Why I'm investing in fintech

Fintech is a highly regulated market with sleepy incumbents, perhaps because inefficiencies persist longer than in other verticals. This condition does not suit accelerated returns and that doesn’t equate to change in capital markets. Specifically, democratization of data has lowered the barriers to entry in order to compete.

That’s not to say that just anyone can succeed in fintech. It’s a complex space for founders, investors and consumers alike. But I believe it is also one rife with opportunities if you know what to look for. To that end, I’ve made a handful of investments in fintech via my own investment platform, C2 Ventures.

I think winning in fintech boils down to understanding the shifting dynamics of financial services in a time when providing an excellent, high-integrity consumer experience is everything.

Millennial money matters

The millennial generation is less connected to the idea of centralized banking and more willing to conduct their finances through computers and smartphones. There is also an emphasis among millennials on design, a non-incumbent competitive advantage that’s somewhat esoteric. Rapidly changing interfaces (e.g. voice) create new demands seized-upon by fintech startups that move at a rapid pace.

This is challenging for many investors for whom regulatory barriers still create a moat around start-ups, despite the much-hyped promise of an ability to move past the seed stage and scale. That’s the pessimistic view of investing in fintech. Kind of ugly and not my own POV.

Allow me to present that here:

Opportunity is beating the door down

Goldman Sachs estimates the technological disruption of financial services is a $4.7 trillion opportunity. Access to financial services is a critical element of upward mobility and 20% of U.S. households have inadequate access, i.e they are under-banked. An odd concept perhaps, but consider these two points:

  • Nearly 100mm U.S. consumers lack access to credit at affordable interest rates and nearly half of the U.S population do not have as much as $400 in savings to cover an emergency expense; and
  • Incumbent financial institutions are bloated because they have been built around brick and mortar retail locations, outdated IT systems and cultures that forestall innovation. They rely on hidden fees, opaque pricing, fine print and complicated products.

Despite these inconvenient truths, a new breed of lean startups has emerged that leverage mobile technology, machine learning, and blockchain, and that have a massive technology advantage because - big surprise - conventional financial institutions move too slow. Progressive investors, like the folks at Story Ventures, have seized on the opportunity and are aggressively pursuing deals with the new breed of fintech.

One of C2 Venture’s own investments - a stealth mode company that will make a funding announcement this spring - is using machine learning and mobile technology to disrupt consumer credit, pioneer cash flow underwriting, and introduce technology that isn’t reliant on largely inaccurate credit bureau data. Matt Harris and the team at Bloom Credit personify the same kind of market insight. These innovators are on the edge of what finance can and will be. But the view isn’t for everyone and change comes fast.

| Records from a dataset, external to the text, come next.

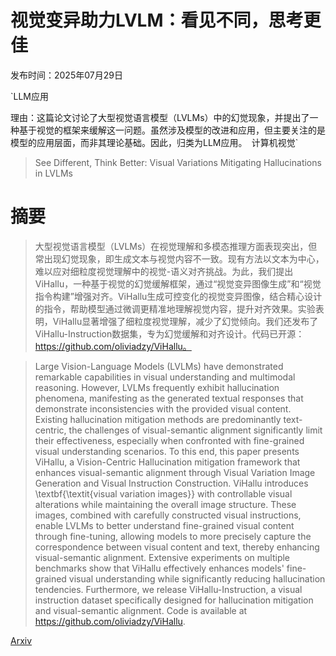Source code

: # 视觉变异助力LVLM：看见不同，思考更佳

发布时间：2025年07月29日

`LLM应用

理由：这篇论文讨论了大型视觉语言模型（LVLMs）中的幻觉现象，并提出了一种基于视觉的框架来缓解这一问题。虽然涉及模型的改进和应用，但主要关注的是模型的应用层面，而非其理论基础。因此，归类为LLM应用。` `计算机视觉`

> See Different, Think Better: Visual Variations Mitigating Hallucinations in LVLMs

# 摘要

> 大型视觉语言模型（LVLMs）在视觉理解和多模态推理方面表现突出，但常出现幻觉现象，即生成文本与视觉内容不一致。现有方法以文本为中心，难以应对细粒度视觉理解中的视觉-语义对齐挑战。为此，我们提出ViHallu，一种基于视觉的幻觉缓解框架，通过“视觉变异图像生成”和“视觉指令构建”增强对齐。ViHallu生成可控变化的视觉变异图像，结合精心设计的指令，帮助模型通过微调更精准地理解视觉内容，提升对齐效果。实验表明，ViHallu显著增强了细粒度视觉理解，减少了幻觉倾向。我们还发布了ViHallu-Instruction数据集，专为幻觉缓解和对齐设计。代码已开源：https://github.com/oliviadzy/ViHallu。

> Large Vision-Language Models (LVLMs) have demonstrated remarkable capabilities in visual understanding and multimodal reasoning. However, LVLMs frequently exhibit hallucination phenomena, manifesting as the generated textual responses that demonstrate inconsistencies with the provided visual content. Existing hallucination mitigation methods are predominantly text-centric, the challenges of visual-semantic alignment significantly limit their effectiveness, especially when confronted with fine-grained visual understanding scenarios. To this end, this paper presents ViHallu, a Vision-Centric Hallucination mitigation framework that enhances visual-semantic alignment through Visual Variation Image Generation and Visual Instruction Construction. ViHallu introduces \textbf{\textit{visual variation images}} with controllable visual alterations while maintaining the overall image structure. These images, combined with carefully constructed visual instructions, enable LVLMs to better understand fine-grained visual content through fine-tuning, allowing models to more precisely capture the correspondence between visual content and text, thereby enhancing visual-semantic alignment. Extensive experiments on multiple benchmarks show that ViHallu effectively enhances models' fine-grained visual understanding while significantly reducing hallucination tendencies. Furthermore, we release ViHallu-Instruction, a visual instruction dataset specifically designed for hallucination mitigation and visual-semantic alignment. Code is available at https://github.com/oliviadzy/ViHallu.

[Arxiv](https://arxiv.org/abs/2507.22003)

The entire fintech shift in 3 paragraphs

From the end of World War II until around the year 2000, financial relationships were people driven. When we had financial matters to attend to, we went to the bank down the street and talked to Sam, or Pam, because we knew them and they knew us. They knew when we were thinking about buying a house, or getting ready for retirement, and they could help. An all-in-one platform before its time, to steal a more modern phrase.

Then 2001 rolls around. That was the first time you could use a phone (a Symbian build, to be precise) to move money between accounts, or buy stock. From this point forward, the banking relationship started to become disjointed just by the number of financial companies advertising to consumers at-scale. Flash forward seemingly 10 minutes, and the moment I want a credit card, I can go get one instantly online. Sam and Pam started getting lonely and old school banking technology just couldn’t keep up. Why?

Traditional financial institutions were built to use people as the lever and technology as a service component. So, as things have progressed, they began to lose customers. The result is that the same banks that used to understood us started closing, rapidly. Traditional financial services become ill-equipped to service consumers in the full context of their lives. That lack of context led to fewer services and consumers become numbers, not people. As a consequence, the financial services industry left the majority of us behind. Everyone shifted to serve those who were the most obvious to serve. Personal wealth stagnated and the number of people who felt alienated grew.

But there is yet hope

In the same way that consumer app products have evolved to service consumers on-demand and in the context of their lives, modern fintech startups have returned to the dictum of putting consumer relationships first. The technology behind it all is simply a tool to service a new kind of consumer still on the way to that new home, or their retirement, just on a different path than Sam and Pam could foresee or respond to.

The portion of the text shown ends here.